2016 Annual Meeting: http://www.aaoms.org/meetings-exhibitions/annual-meeting/98th-annual-meeting/

Evaluating Outcomes of Combination Pentoxifylline and Tocopherol in Preventing Osteradionecrosis of the Jaws

Naseem Ghazali MBBS, BDS, MSc, DOHNS, FDSRCS, FRCS(OMFS) Baltimore, MD, USA
Chad Dammling Baltimore, MD, USA
Robert A. Ord DDS, MD Baltimore, MD, USA
Jaime S. Brahim DDS, MS Woodstock, MD, USA
Statement of the problem

Osteoradionecrosis (ORN) is a significant complication of radiotherapy for head and neck cancer (HNC). It is characterized by the presence of exposed bone that fails to heal beyond 6 weeks in a previously irradiated area.

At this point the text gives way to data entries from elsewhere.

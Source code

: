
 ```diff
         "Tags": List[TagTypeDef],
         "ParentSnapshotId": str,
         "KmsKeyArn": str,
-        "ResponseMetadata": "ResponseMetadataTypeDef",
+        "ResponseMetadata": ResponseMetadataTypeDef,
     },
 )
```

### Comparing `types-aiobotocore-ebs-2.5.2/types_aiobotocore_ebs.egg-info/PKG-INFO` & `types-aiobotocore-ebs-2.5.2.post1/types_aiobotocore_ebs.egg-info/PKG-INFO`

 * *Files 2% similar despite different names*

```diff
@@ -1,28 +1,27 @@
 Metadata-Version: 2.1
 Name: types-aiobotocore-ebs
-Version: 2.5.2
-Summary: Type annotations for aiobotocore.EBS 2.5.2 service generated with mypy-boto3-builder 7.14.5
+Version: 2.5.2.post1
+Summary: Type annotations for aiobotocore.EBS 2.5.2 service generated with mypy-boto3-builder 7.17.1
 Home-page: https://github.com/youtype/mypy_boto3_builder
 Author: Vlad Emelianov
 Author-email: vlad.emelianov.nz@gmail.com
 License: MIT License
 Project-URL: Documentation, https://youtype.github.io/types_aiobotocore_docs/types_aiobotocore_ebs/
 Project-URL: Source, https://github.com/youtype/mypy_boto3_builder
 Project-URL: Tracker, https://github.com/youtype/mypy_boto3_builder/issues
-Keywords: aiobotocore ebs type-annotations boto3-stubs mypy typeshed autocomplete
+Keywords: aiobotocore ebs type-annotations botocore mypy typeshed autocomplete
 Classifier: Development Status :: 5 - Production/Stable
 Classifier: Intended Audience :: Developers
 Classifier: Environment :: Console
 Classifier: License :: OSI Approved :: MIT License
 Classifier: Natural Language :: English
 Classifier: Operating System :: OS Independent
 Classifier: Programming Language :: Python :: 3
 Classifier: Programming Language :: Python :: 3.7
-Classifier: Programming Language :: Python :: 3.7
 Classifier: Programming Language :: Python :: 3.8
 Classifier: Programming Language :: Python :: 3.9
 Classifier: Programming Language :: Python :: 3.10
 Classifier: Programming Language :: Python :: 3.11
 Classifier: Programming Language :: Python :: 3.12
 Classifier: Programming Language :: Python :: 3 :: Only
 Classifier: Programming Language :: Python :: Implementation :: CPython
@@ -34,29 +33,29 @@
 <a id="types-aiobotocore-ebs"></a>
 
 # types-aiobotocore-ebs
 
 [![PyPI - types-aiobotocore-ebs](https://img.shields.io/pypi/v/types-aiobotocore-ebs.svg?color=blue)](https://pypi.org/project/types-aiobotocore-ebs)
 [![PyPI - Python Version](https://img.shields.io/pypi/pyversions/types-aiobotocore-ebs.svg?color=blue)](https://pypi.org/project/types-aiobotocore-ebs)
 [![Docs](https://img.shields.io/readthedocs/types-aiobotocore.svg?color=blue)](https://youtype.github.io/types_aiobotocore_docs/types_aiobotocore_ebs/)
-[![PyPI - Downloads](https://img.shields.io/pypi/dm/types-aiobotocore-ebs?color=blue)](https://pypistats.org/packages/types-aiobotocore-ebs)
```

ORN can have a devastating impact on quality of life. Pain, swelling, dysgeusia, lip/facial numbness, chewing and eating disturbance are frequently experienced. Pathological fracture and chronic orocutaneous fistula are seen in severe ORN, where major surgical intervention may be necessary to alleviate the problem.

Dental extraction and/or trauma are associated with the onset of ORN. There is huge emphasis in preventing ORN because treatment of established ORN is very challenging. Delanian (2005) suggests that established ORN may be amenable to medical management with combination of pentoxifylline (PTX) and tocopherol/vitamin E (VE). However, PTX-VE intervention has never been reported in the prevention of ORN. The purpose of this study was to evaluate the outcomes of PTX-PE intervention in preventing onset of ORN.

Materials & method

A retrospective case review at the University of Maryland Oral & Maxillofacial Surgery unit was undertaken. PTX-VE intervention was used prophylactically with elective dental extraction, implant placement and/or minor oral surgery (MOS) since April 2009. PTX (400mg BD)-VE (1000units OD) was prescribed 2 weeks prior to the planned procedure and continued for 4 weeks post-surgery.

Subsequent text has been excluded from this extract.